_WHAT IS EXPECTED_
Repeat exactly the lines from the one containing "thời điểm thay" through the last line of the records below, both included, and nothing else.

========================================

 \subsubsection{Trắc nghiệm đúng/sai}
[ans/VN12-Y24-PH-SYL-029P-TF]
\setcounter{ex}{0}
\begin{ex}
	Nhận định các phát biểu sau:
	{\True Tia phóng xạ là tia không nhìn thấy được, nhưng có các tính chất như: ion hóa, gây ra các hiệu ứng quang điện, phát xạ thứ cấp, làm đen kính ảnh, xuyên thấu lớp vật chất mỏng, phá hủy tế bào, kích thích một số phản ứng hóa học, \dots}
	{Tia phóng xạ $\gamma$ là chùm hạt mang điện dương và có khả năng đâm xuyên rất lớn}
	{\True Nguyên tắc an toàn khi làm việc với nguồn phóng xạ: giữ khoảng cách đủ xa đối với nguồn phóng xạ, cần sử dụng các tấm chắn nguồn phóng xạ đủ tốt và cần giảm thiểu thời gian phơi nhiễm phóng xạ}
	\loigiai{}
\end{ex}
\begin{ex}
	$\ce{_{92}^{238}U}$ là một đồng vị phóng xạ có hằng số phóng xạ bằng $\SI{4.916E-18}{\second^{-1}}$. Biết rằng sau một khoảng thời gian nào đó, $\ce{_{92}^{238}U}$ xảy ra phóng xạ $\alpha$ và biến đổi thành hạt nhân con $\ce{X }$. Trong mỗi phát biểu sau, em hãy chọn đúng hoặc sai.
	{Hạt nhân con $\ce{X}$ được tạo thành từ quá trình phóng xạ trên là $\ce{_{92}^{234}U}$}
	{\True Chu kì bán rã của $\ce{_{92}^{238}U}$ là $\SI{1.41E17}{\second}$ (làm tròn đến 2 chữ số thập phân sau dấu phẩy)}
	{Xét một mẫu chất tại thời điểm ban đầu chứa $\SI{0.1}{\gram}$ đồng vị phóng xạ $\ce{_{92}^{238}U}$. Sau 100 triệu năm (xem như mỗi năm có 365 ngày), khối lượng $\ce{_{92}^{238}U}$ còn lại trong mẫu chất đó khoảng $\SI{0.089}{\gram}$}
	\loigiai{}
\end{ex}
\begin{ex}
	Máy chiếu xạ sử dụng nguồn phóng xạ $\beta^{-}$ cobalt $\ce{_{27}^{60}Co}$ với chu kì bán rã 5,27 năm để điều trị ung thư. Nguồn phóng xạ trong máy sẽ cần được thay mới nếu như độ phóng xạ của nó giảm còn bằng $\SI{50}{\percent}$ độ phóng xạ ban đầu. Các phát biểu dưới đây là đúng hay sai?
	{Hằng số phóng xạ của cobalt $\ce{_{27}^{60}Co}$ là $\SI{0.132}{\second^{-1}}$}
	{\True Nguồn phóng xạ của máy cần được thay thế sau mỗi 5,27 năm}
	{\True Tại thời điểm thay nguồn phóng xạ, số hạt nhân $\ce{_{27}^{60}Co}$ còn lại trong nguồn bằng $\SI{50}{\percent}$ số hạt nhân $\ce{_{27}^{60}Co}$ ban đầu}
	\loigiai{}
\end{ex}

========================================

_EXERCISE ANSWER_
	{\True Tại thời điểm thay nguồn phóng xạ, số hạt nhân $\ce{_{27}^{60}Co}$ còn lại trong nguồn bằng $\SI{50}{\percent}$ số hạt nhân $\ce{_{27}^{60}Co}$ ban đầu}
	\loigiai{}
\end{ex}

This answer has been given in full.